I'm very critical of the sloppy way in which many of the discussions about 'cyber war' have presented the issue.
Read the report Cyber war and Cyber Power: Issues for NATO Doctrine that I wrote for the NATO Defence College at
I hope the following will help clarify the discussion; :
1) For the US and Canada, their allies, and NATO, cyber war as the focus of concern is a misnomer; the real or potential use of cyber power by nations or terrorist groups should be the principle focus. Cyber war is just one outcome of the exercise of cyber power betwee nations.
To draw an analogy from naval thinking, since the writings of Alfred Mahan, sea power rather than naval war has been the preferred strategic frame of reference for the projection of state power on the oceans. Like 'naval war', cyber war conjures up legal, policy, military, and diplomatic considerations that inappropriately narrow the scope of relevant issues. Cyber space is better thought of as a new theater for states to exercise cyber power and not just to conduct cyber war.
In nuanced ways perhaps not yet seen, cyber power can involve both the projection of state power as well as the creative use of active defenses, all in concert with other military, diplomatic, information and economic tools. The projection of cyber power with both offensive and defensive elements must be a component of national and NATO security doctrine for the future.

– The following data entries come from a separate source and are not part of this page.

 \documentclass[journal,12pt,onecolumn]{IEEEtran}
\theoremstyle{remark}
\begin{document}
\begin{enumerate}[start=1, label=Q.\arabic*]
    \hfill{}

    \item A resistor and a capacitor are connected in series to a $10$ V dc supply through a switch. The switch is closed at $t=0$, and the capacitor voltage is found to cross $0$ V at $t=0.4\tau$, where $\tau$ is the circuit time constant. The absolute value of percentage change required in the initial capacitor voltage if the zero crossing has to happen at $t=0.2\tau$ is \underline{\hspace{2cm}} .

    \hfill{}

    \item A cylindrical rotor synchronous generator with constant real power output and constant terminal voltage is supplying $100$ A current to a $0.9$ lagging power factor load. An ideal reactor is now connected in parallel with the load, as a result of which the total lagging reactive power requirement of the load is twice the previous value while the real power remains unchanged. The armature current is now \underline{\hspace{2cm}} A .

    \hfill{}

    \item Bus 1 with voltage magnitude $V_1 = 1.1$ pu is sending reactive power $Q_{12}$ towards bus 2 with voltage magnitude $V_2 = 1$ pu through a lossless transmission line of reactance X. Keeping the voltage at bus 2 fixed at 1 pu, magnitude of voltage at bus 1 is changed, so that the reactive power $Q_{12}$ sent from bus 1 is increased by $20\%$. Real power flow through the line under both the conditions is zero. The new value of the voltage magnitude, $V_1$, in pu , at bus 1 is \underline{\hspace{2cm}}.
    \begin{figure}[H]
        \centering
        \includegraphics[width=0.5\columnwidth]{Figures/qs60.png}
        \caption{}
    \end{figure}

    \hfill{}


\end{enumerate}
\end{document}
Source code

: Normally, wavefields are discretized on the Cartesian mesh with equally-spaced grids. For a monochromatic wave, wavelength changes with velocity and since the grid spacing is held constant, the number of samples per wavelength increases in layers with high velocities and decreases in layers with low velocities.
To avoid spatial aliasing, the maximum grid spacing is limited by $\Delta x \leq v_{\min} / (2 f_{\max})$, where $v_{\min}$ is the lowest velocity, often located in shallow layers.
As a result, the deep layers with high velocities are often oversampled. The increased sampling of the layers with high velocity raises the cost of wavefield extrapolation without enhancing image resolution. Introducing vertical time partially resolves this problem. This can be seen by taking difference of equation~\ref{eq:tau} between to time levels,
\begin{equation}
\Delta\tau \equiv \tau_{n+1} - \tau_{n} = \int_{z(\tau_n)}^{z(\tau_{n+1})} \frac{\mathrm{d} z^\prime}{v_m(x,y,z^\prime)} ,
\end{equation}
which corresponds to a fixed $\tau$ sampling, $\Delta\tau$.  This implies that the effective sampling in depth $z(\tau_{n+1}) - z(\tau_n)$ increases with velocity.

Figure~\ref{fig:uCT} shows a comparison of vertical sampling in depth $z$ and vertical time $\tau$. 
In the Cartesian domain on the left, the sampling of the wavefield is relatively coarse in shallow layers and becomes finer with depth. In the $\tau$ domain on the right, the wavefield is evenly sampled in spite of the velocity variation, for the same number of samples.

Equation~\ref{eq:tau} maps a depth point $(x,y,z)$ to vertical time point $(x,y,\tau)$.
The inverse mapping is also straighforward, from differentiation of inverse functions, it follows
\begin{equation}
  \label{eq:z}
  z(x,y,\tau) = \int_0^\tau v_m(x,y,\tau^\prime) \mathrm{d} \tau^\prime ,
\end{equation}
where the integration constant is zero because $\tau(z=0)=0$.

2)In large-scale warfare it doesn't make much sense to launch disruptive cyber attacks without any 'kinetic' (bombs and bullets) accompaniment. In other words, I totally disagree with the scare-mongers who predict a full scale cyber war waged only with computers. Disruptive cyber attacks can destroy important data and disrupt communications, and perhaps seriously affect physical operations like transportation and the management of large scale networks like electric power. But even now major electric blackouts or communications systems failures are not unknown, and yet advanced countries manage to carry on. While the impact of cyber attacks may be hard to gauge in advance -- a consideration of concern to the attacker every bit as much as to those attacked -- the effect of disruptive cyber attack is to throw sand in the gears.